Adalar, Beykoz ve Sarıyer
Jeotermal kaynak arama sahaları için açılan ihale 14 ilçe coğrafyasını kapsıyor. İhale duyurunda Adalar İlçesi olarak nitelenmesinden dolayı hangi Adaları ya da hangi adayı kapsadığını henüz öğrenemedik. Adalar İlçesi’nde 1194,56 hektar ve 2.401,61 hektar olmak üzere 2 saha belirlenmiş ve bu iki sahanın toplamı olan 3.596,77 hektar alan şirketlere hibe edilmeye hazırlanılıyor. Adalar dışında İstanbul’un akciğerleri olan Beykoz ilçesinde, 4.400 + 900,60 + 3.400 hektarla toplam 8.700,60 hektar ormanlık alan JES işgaline alınırken, Sarıyer ilçesinde ise 1.714,86 + 108,70 hektar alan ihale edilecek. Bu üç ilçede ihale edilecek alan toplamı ise 14 bin 120,93 hektar olarak dikkat çekiyor.
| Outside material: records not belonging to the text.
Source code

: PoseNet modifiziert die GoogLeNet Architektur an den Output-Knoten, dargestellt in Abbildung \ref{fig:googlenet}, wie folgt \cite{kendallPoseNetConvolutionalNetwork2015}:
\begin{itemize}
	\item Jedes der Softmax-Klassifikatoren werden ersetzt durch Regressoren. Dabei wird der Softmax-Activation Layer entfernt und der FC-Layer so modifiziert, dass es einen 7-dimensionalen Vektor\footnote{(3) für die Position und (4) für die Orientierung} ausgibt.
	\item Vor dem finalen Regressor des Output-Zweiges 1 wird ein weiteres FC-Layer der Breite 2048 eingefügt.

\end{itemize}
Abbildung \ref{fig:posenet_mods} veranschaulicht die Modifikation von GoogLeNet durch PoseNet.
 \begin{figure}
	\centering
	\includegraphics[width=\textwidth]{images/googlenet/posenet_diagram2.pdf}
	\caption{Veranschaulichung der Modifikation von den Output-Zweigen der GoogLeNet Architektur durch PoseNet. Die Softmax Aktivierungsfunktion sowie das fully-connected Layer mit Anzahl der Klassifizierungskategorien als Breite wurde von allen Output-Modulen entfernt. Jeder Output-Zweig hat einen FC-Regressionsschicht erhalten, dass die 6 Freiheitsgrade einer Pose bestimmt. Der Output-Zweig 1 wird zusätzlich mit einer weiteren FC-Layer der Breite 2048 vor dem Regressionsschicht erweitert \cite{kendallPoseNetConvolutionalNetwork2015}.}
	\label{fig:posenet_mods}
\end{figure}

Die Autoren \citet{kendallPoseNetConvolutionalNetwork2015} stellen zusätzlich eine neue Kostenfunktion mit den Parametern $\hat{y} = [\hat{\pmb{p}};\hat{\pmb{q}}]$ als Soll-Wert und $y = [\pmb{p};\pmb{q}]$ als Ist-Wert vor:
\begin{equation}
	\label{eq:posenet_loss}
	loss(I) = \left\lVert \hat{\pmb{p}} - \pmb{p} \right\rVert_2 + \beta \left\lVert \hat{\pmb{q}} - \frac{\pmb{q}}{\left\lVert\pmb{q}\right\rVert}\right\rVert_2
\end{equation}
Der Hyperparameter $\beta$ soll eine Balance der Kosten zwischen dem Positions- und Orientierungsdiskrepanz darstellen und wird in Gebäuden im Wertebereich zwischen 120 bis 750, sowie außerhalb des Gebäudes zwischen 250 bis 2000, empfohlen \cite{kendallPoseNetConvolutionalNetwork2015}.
Diğer 11 ilçe 41.585,25 hektar
Diğer ilçeler ise şöyle; Büyükçekmece 2.875,02 + 3.722,91 hektar, Bakırköy 3.541,83 hektar, Çatalca 222,91 hektar, Esenyurt 2.321,90 hektar, Eyüpsultan 1.085,75 + 964,70 hektar, Küçükçekmece 4.942,92 hektar, Pendik 1.718,50 hektar, Esenler/Bağcılar/Başakşehir/Küçükçekmece/Sultangazi
ilçelerini kesen 4.987,19 hektar, Silivri 2.915,08 + 4.941,43 + 4.870,11 + 2.475 hektar (Silivri toplamı:15 bin 201,62) doğal alan (orman-mera-tarım vb) ihale ile şirketlerin delik deşik edeceği ve sonrasında hedefledikleri ısıya ulaşmaları halinde santrallerini kurarak bölgeyi Aydın’da yaşanılanlar gibi zehirleyecek.
JES’ler zehirler!
JES’ler bir termik santral gibi çalışmaktadır. GWh başına ortalama 2700 m3 su kullanımı olan bu santrallerin bulunduğu bölgede hava kalitesini bozarken aynı zamanda yeraltından çekilen ve ağır metaller barındıran atık sularını da çevreye yayarak büyük bir ekolojik yıkım yaratmaktadır. Yoğun su kullanımları bulunduğu bölgelerde su kıtlığına yol açarken aynı zamanda atık suların bir kısmının yeraltına deşarj edilmesinden kaynaklı olarak yeraltı sularını da hem kirletir hem de tüketir. Temiz yenilenebilir enerji safsatası ile süslenen bu işletmeler sabit sermaye gideri dışında işletme giderleri en düşük olan santraller olması bakımından sermayeye çekici gelen yatırımlardır. Santrallerde çok az sayıda çalışan olması, kömürlü ya da doğalgazlı termik santraller gibi hammadde gideri baskısı olmayan sıfır hammadde gideriyle çalışırlarken, bulundukları bölgeyi zehirleyerek yaşanmaz yer haline dönüştürmektedirler.
Zehirli akışkan
Türkiye’de en az 3 kat arz fazlasına ulaşılan enerji üretim kapasitesine karşın, JES’lerin yoğunlaştığı 4 il dışında (Aydın, Denizli, Manisa, Çanakkale) neredeyse tüm illerde faaliyet gösteren ve AKP iktidarınca da ciddi anlamda desteklenen JES’ler, bulunduğu çevreyi zehirlemekle meşgul. JES’ler yeraltından çektikleri zehirli akışkanı reenjeksiyon kuyuları ile yeniden yeraltına basmaları gerekirken bunun maliyetinden kurtulmak için akışkanı evsel ısıtma, seracılık, meyve kurutma vb. gibi alanlara kaydırmak istiyorlar. Ayrıca reenjeksiyon yapanlarında akiferlerin bulunduğu 400-500 metrelere suyu bastıkları ve bu yolla yeraltı sularına ağır metallerin karıştığı biliniyor. JES’in çıktısı olan ağır metallerin içeriğinde bor, cıva, arsenik, kurşun, amonyak, antimuan, lityum, karbondioksit, hidrojen sülfür gibi zehirli maddelerden oluşmaktadır.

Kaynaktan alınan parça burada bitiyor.